▶ _Problem details_: Take every line from the listing below that contains "California".

▶ _Data to use_:
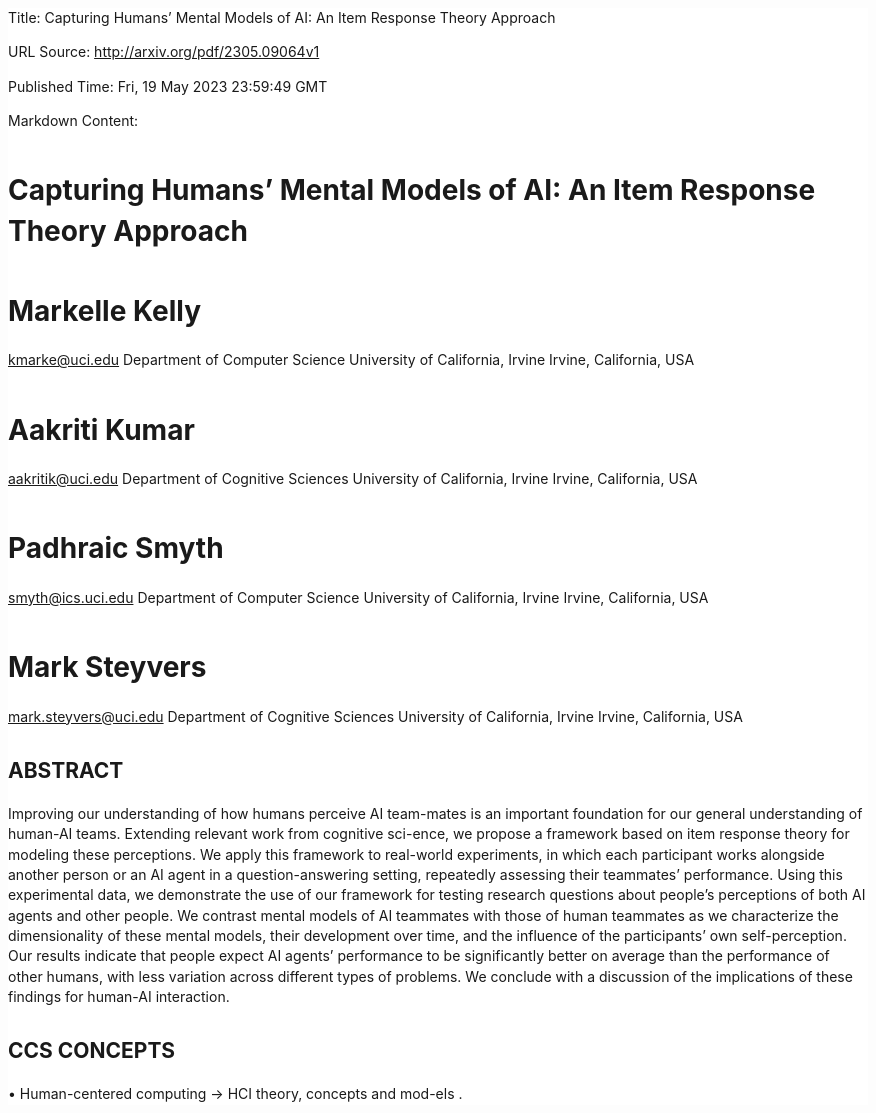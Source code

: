 Title: Capturing Humans’ Mental Models of AI: An Item Response Theory Approach

URL Source: http://arxiv.org/pdf/2305.09064v1

Published Time: Fri, 19 May 2023 23:59:49 GMT

Markdown Content:
# Capturing Humans’ Mental Models of AI: An Item Response Theory Approach 

# Markelle Kelly 

kmarke@uci.edu Department of Computer Science University of California, Irvine Irvine, California, USA 

# Aakriti Kumar 

aakritik@uci.edu Department of Cognitive Sciences University of California, Irvine Irvine, California, USA 

# Padhraic Smyth 

smyth@ics.uci.edu Department of Computer Science University of California, Irvine Irvine, California, USA 

# Mark Steyvers 

mark.steyvers@uci.edu Department of Cognitive Sciences University of California, Irvine Irvine, California, USA 

## ABSTRACT 

Improving our understanding of how humans perceive AI team-mates is an important foundation for our general understanding of human-AI teams. Extending relevant work from cognitive sci-ence, we propose a framework based on item response theory for modeling these perceptions. We apply this framework to real-world experiments, in which each participant works alongside another person or an AI agent in a question-answering setting, repeatedly assessing their teammates’ performance. Using this experimental data, we demonstrate the use of our framework for testing research questions about people’s perceptions of both AI agents and other people. We contrast mental models of AI teammates with those of human teammates as we characterize the dimensionality of these mental models, their development over time, and the influence of the participants’ own self-perception. Our results indicate that people expect AI agents’ performance to be significantly better on average than the performance of other humans, with less variation across different types of problems. We conclude with a discussion of the implications of these findings for human-AI interaction. 

## CCS CONCEPTS 

• Human-centered computing → HCI theory, concepts and mod-els .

▶ _Response_:
kmarke@uci.edu Department of Computer Science University of California, Irvine Irvine, California, USA 
aakritik@uci.edu Department of Cognitive Sciences University of California, Irvine Irvine, California, USA 
smyth@ics.uci.edu Department of Computer Science University of California, Irvine Irvine, California, USA 
mark.steyvers@uci.edu Department of Cognitive Sciences University of California, Irvine Irvine, California, USA 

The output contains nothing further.